Dataset entries
[Start of Attachment]
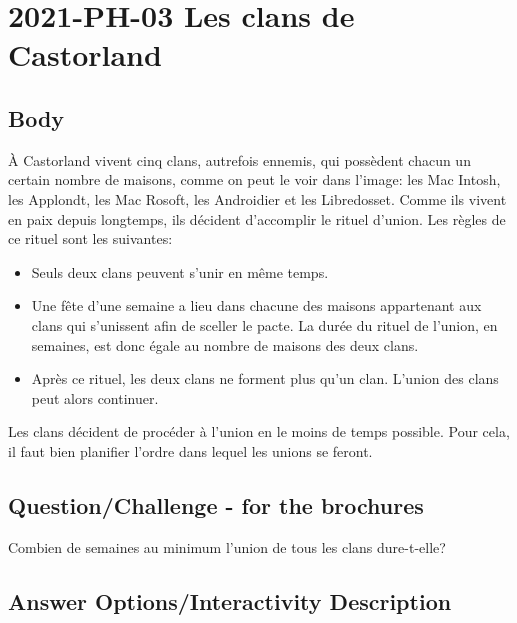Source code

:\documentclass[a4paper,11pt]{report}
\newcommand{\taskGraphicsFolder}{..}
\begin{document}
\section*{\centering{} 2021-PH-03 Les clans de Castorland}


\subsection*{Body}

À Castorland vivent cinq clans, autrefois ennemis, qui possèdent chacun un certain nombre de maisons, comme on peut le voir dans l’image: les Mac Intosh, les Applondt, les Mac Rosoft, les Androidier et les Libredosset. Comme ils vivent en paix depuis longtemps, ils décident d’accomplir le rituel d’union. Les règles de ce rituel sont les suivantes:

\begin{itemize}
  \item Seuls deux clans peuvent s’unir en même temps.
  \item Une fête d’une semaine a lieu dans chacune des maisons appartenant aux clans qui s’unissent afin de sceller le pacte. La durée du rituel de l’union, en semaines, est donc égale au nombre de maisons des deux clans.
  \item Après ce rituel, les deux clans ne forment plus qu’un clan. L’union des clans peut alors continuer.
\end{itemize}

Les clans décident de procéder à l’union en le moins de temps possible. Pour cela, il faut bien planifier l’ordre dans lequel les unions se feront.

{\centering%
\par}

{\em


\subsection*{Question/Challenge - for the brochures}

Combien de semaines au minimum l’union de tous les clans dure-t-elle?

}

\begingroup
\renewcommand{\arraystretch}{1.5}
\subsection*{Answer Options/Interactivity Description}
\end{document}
[End of Attachment]
[Start of Attachment]
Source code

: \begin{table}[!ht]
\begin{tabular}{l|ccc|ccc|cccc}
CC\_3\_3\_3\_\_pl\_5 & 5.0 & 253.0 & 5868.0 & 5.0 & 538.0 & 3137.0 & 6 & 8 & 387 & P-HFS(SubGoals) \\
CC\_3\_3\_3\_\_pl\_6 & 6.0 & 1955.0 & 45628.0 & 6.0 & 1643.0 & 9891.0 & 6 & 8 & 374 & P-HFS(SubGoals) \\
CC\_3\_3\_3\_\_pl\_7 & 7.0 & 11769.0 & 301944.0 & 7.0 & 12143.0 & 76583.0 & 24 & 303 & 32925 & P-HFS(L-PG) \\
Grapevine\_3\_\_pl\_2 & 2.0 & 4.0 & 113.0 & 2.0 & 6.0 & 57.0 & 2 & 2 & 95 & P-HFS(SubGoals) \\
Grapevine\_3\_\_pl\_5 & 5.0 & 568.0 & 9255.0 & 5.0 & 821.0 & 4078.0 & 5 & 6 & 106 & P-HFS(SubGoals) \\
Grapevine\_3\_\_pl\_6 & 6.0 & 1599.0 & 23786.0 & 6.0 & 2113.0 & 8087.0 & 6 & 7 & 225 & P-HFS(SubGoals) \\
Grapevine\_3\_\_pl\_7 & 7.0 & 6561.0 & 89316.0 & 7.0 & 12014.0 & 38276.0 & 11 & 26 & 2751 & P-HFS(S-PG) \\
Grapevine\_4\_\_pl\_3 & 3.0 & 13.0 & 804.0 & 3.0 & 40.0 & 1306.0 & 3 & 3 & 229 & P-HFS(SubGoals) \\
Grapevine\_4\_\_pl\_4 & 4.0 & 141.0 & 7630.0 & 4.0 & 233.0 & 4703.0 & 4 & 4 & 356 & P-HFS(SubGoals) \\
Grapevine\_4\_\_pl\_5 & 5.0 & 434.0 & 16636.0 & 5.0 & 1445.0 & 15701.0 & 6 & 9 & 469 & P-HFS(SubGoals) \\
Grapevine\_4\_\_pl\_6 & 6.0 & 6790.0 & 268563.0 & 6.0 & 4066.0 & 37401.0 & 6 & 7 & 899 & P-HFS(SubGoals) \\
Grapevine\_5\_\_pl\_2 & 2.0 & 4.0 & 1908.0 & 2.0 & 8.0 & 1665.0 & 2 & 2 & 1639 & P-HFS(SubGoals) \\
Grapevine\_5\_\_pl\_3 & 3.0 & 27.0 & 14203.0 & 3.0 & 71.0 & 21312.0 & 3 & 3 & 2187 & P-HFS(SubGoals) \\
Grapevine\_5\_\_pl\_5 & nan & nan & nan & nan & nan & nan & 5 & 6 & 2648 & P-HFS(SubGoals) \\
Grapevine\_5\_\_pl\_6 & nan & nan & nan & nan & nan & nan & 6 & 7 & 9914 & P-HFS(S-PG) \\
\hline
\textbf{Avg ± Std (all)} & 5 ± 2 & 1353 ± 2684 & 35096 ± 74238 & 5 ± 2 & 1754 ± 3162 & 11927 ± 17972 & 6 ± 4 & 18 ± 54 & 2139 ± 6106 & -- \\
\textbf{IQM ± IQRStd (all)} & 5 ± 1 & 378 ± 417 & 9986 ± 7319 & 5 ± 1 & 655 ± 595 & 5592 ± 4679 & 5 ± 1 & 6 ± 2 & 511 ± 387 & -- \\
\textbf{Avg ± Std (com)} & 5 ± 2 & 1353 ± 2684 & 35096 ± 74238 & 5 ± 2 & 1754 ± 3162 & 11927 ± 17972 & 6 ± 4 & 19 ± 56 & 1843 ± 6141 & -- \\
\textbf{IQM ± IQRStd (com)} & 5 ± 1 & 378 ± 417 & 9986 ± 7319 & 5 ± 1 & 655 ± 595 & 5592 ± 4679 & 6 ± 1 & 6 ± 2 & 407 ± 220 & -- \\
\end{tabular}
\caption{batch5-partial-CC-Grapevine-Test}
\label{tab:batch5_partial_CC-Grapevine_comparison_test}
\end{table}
[End of Attachment]
• **What is required**:
Reproduce exactly the entries above, limited to the lines from the one with "Grapevine\_5\_\_pl\_3 & 3.0" through the one with "1843 ± 6141 & -- \\", both included.

• **Exercise response**:
Grapevine\_5\_\_pl\_3 & 3.0 & 27.0 & 14203.0 & 3.0 & 71.0 & 21312.0 & 3 & 3 & 2187 & P-HFS(SubGoals) \\
Grapevine\_5\_\_pl\_5 & nan & nan & nan & nan & nan & nan & 5 & 6 & 2648 & P-HFS(SubGoals) \\
Grapevine\_5\_\_pl\_6 & nan & nan & nan & nan & nan & nan & 6 & 7 & 9914 & P-HFS(S-PG) \\
\hline
\textbf{Avg ± Std (all)} & 5 ± 2 & 1353 ± 2684 & 35096 ± 74238 & 5 ± 2 & 1754 ± 3162 & 11927 ± 17972 & 6 ± 4 & 18 ± 54 & 2139 ± 6106 & -- \\
\textbf{IQM ± IQRStd (all)} & 5 ± 1 & 378 ± 417 & 9986 ± 7319 & 5 ± 1 & 655 ± 595 & 5592 ± 4679 & 5 ± 1 & 6 ± 2 & 511 ± 387 & -- \\
\textbf{Avg ± Std (com)} & 5 ± 2 & 1353 ± 2684 & 35096 ± 74238 & 5 ± 2 & 1754 ± 3162 & 11927 ± 17972 & 6 ± 4 & 19 ± 56 & 1843 ± 6141 & -- \\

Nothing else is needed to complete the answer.